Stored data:
■ ■ ■ ■

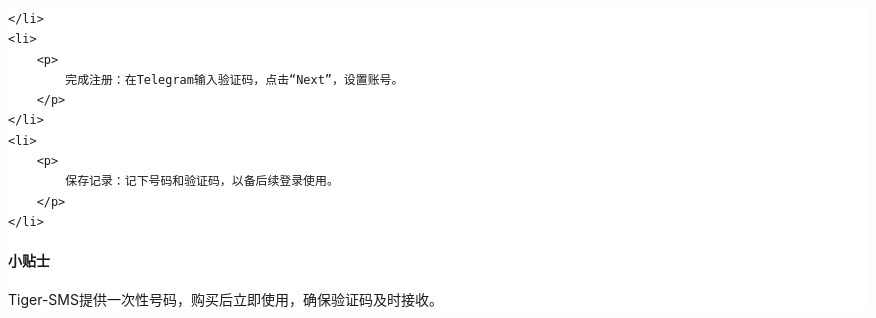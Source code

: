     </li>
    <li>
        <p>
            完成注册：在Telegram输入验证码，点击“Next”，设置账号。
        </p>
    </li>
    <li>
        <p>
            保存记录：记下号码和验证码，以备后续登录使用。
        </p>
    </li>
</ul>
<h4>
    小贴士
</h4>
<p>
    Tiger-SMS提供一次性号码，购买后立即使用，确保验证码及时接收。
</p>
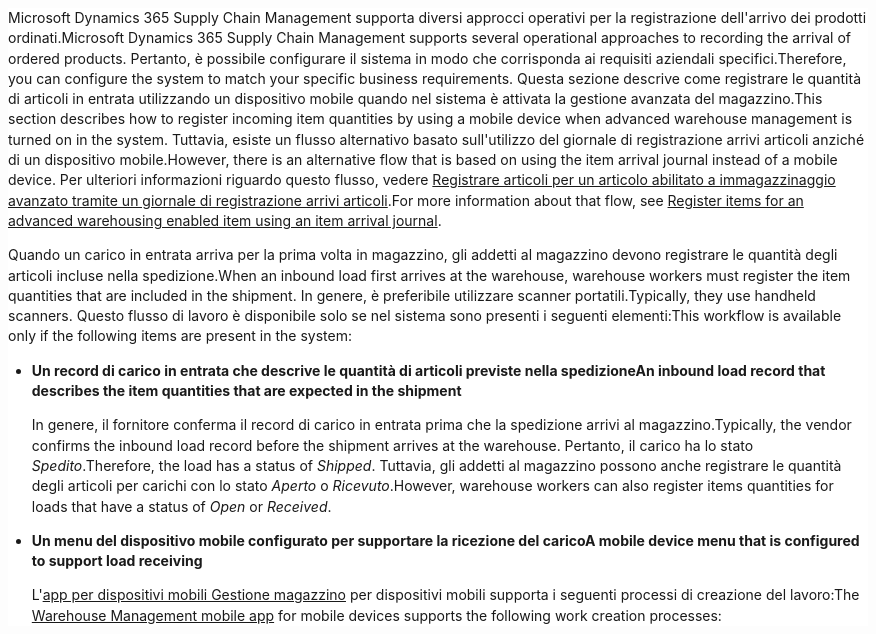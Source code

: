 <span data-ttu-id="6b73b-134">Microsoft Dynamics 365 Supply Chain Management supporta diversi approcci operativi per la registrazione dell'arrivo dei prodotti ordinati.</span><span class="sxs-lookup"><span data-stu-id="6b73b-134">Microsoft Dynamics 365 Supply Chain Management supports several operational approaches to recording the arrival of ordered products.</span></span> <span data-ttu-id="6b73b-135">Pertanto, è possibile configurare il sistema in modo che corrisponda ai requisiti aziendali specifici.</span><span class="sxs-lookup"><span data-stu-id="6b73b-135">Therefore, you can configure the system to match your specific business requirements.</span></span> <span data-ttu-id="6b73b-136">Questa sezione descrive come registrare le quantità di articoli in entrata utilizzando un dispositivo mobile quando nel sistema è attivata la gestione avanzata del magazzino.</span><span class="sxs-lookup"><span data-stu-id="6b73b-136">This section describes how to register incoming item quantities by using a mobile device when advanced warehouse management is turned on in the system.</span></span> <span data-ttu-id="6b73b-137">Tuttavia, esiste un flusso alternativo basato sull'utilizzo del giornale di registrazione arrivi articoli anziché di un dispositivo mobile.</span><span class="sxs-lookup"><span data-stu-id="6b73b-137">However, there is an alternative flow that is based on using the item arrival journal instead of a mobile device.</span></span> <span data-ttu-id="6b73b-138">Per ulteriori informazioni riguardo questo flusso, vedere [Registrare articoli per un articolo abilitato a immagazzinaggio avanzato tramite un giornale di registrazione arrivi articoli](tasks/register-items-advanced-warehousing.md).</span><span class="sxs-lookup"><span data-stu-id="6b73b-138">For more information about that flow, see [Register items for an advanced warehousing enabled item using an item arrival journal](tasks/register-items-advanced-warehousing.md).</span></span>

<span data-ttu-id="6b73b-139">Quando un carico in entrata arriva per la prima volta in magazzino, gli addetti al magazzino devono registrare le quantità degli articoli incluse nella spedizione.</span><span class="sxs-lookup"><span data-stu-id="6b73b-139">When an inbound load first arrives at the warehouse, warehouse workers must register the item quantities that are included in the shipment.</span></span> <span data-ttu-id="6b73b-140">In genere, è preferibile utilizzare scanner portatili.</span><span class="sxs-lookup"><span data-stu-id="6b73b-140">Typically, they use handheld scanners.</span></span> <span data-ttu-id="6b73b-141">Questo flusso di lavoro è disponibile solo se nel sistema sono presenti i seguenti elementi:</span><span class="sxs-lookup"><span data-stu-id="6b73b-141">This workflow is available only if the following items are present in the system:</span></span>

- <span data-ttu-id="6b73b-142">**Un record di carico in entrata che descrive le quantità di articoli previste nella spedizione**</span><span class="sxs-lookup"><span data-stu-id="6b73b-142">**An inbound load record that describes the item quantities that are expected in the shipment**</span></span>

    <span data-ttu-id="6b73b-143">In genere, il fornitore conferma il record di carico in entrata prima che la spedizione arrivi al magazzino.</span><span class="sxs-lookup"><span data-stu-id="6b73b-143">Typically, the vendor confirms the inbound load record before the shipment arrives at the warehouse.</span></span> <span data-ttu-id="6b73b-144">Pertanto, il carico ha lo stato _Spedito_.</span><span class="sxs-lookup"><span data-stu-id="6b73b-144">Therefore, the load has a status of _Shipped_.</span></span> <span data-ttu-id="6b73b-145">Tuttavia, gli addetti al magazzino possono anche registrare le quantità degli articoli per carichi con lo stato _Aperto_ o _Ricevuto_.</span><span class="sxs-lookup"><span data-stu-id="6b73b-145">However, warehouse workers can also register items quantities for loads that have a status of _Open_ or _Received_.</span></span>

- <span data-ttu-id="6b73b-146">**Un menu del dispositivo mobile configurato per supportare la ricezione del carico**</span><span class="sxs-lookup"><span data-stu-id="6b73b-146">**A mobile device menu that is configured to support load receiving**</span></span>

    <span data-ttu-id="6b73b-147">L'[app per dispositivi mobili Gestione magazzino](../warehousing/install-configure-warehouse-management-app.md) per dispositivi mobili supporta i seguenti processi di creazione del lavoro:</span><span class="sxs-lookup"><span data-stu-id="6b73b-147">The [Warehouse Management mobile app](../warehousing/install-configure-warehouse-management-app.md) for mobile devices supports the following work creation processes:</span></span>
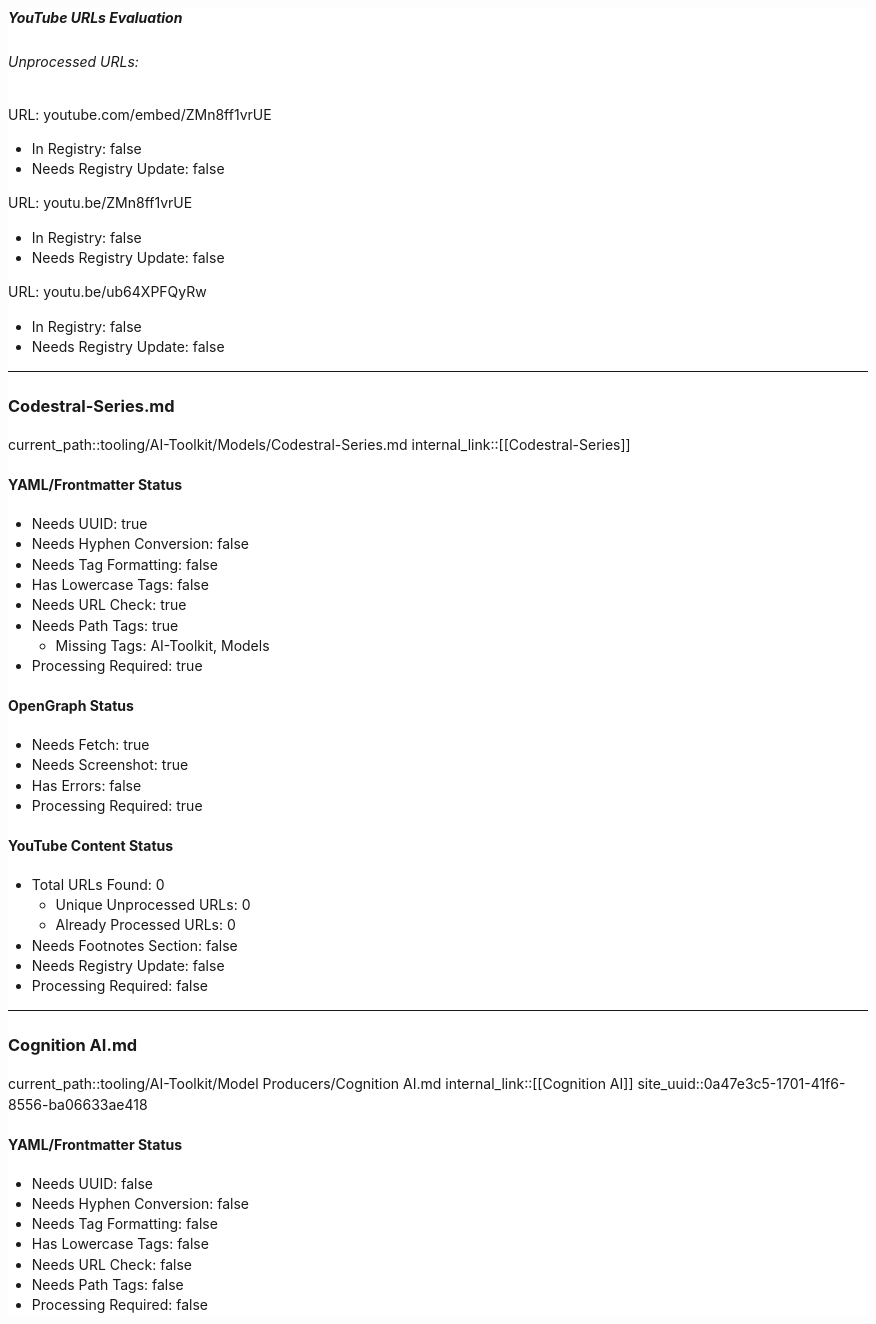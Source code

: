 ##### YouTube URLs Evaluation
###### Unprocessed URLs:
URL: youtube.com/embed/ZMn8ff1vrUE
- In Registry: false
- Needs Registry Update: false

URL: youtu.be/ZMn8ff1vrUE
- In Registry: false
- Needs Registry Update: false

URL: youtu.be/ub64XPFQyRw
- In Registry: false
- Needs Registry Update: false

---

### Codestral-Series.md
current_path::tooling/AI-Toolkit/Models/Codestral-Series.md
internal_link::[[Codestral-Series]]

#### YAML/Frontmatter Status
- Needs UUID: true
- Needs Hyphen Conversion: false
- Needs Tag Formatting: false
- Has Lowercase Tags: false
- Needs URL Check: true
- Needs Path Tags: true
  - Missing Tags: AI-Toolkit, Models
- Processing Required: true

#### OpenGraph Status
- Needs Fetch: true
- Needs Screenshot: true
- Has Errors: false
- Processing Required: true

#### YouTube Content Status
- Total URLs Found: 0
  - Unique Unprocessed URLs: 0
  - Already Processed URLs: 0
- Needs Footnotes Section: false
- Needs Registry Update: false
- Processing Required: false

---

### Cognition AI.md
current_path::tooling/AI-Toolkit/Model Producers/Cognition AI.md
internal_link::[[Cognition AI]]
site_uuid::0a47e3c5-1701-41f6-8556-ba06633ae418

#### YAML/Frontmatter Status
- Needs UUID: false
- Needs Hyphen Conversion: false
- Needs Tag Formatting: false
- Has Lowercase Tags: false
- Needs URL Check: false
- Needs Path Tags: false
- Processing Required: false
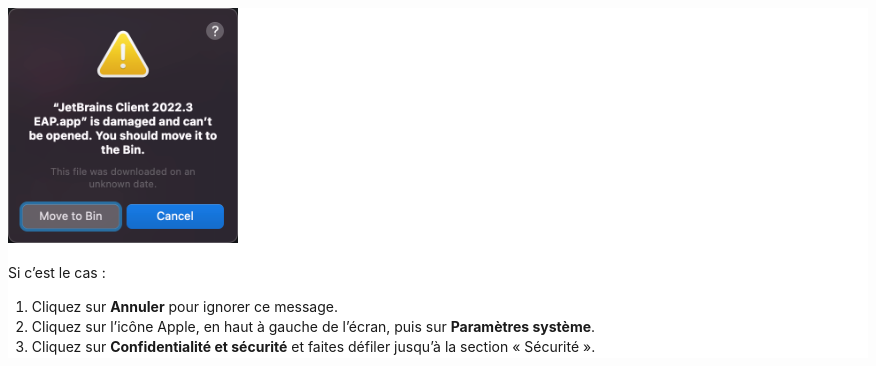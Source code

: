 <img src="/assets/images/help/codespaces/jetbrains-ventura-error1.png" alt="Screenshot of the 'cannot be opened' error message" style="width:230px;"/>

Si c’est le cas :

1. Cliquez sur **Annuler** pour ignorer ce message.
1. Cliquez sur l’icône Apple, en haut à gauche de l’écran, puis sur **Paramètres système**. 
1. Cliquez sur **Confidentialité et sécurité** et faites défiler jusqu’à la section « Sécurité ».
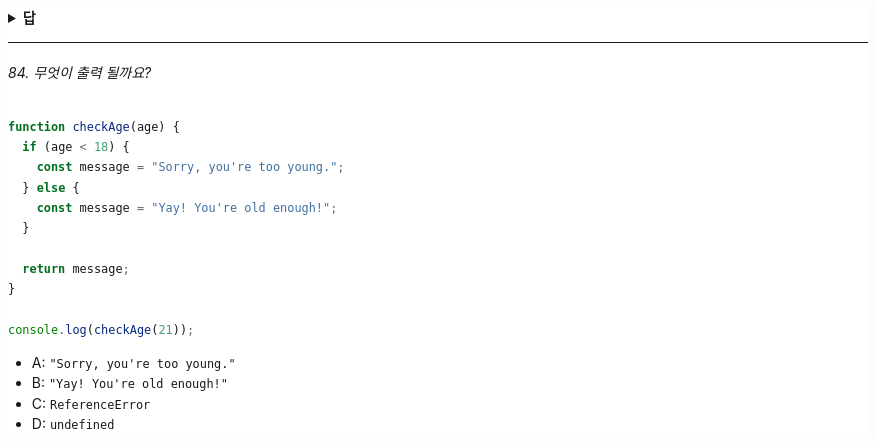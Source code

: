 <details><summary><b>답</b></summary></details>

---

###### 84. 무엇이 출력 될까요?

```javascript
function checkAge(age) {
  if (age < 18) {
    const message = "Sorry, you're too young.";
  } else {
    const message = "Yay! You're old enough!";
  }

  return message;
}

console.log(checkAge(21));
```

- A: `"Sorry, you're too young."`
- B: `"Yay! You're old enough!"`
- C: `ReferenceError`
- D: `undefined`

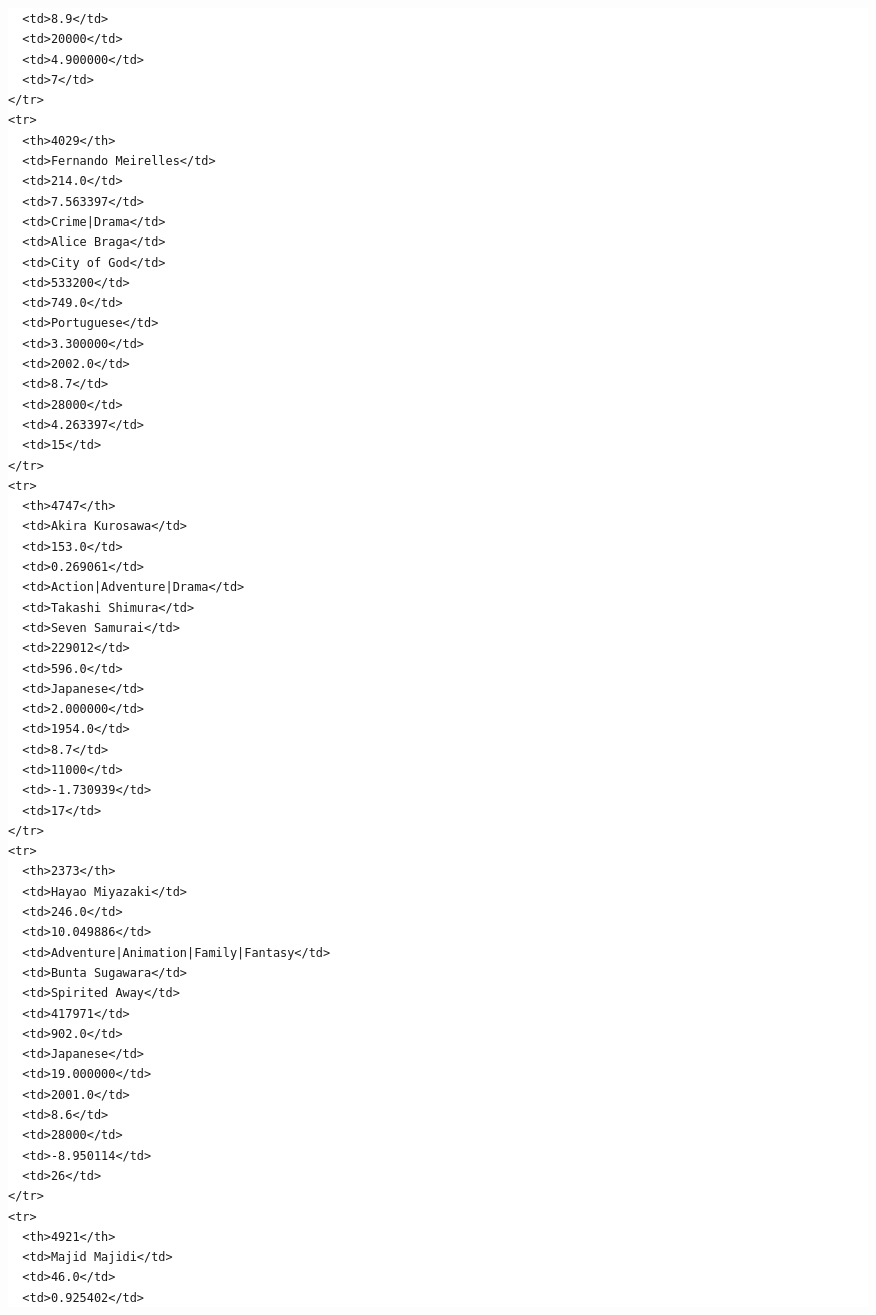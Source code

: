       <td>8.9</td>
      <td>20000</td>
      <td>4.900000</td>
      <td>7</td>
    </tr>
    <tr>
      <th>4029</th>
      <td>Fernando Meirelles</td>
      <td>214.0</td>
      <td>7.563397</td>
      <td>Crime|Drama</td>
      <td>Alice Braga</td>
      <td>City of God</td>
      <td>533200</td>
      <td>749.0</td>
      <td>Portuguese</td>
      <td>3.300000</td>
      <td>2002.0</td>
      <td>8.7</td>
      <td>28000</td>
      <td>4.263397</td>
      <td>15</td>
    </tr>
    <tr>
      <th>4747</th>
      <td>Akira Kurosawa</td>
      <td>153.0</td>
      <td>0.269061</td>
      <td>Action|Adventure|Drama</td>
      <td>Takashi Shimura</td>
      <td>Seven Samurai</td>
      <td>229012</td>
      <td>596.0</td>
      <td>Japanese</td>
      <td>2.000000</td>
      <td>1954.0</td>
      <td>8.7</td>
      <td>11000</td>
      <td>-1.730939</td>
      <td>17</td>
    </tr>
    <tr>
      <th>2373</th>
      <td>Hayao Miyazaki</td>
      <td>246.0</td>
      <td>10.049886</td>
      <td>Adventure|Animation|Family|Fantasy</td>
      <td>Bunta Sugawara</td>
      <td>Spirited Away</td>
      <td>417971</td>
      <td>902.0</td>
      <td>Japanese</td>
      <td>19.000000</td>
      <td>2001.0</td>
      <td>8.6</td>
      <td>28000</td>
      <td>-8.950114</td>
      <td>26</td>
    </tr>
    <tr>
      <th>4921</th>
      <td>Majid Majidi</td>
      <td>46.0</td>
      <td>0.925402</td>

■ ■ ■ ■

WHAT YOU NEED TO DO:
Look above for the line with "### Codestral-Series.md" and the line with "### Cognition AI.md". Write out those two lines and all the lines between them, exactly, and no others.

SOLUTION TO THE PROBLEM:
### Codestral-Series.md
current_path::tooling/AI-Toolkit/Models/Codestral-Series.md
internal_link::[[Codestral-Series]]

#### YAML/Frontmatter Status
- Needs UUID: true
- Needs Hyphen Conversion: false
- Needs Tag Formatting: false
- Has Lowercase Tags: false
- Needs URL Check: true
- Needs Path Tags: true
  - Missing Tags: AI-Toolkit, Models
- Processing Required: true

#### OpenGraph Status
- Needs Fetch: true
- Needs Screenshot: true
- Has Errors: false
- Processing Required: true

#### YouTube Content Status
- Total URLs Found: 0
  - Unique Unprocessed URLs: 0
  - Already Processed URLs: 0
- Needs Footnotes Section: false
- Needs Registry Update: false
- Processing Required: false

---

### Cognition AI.md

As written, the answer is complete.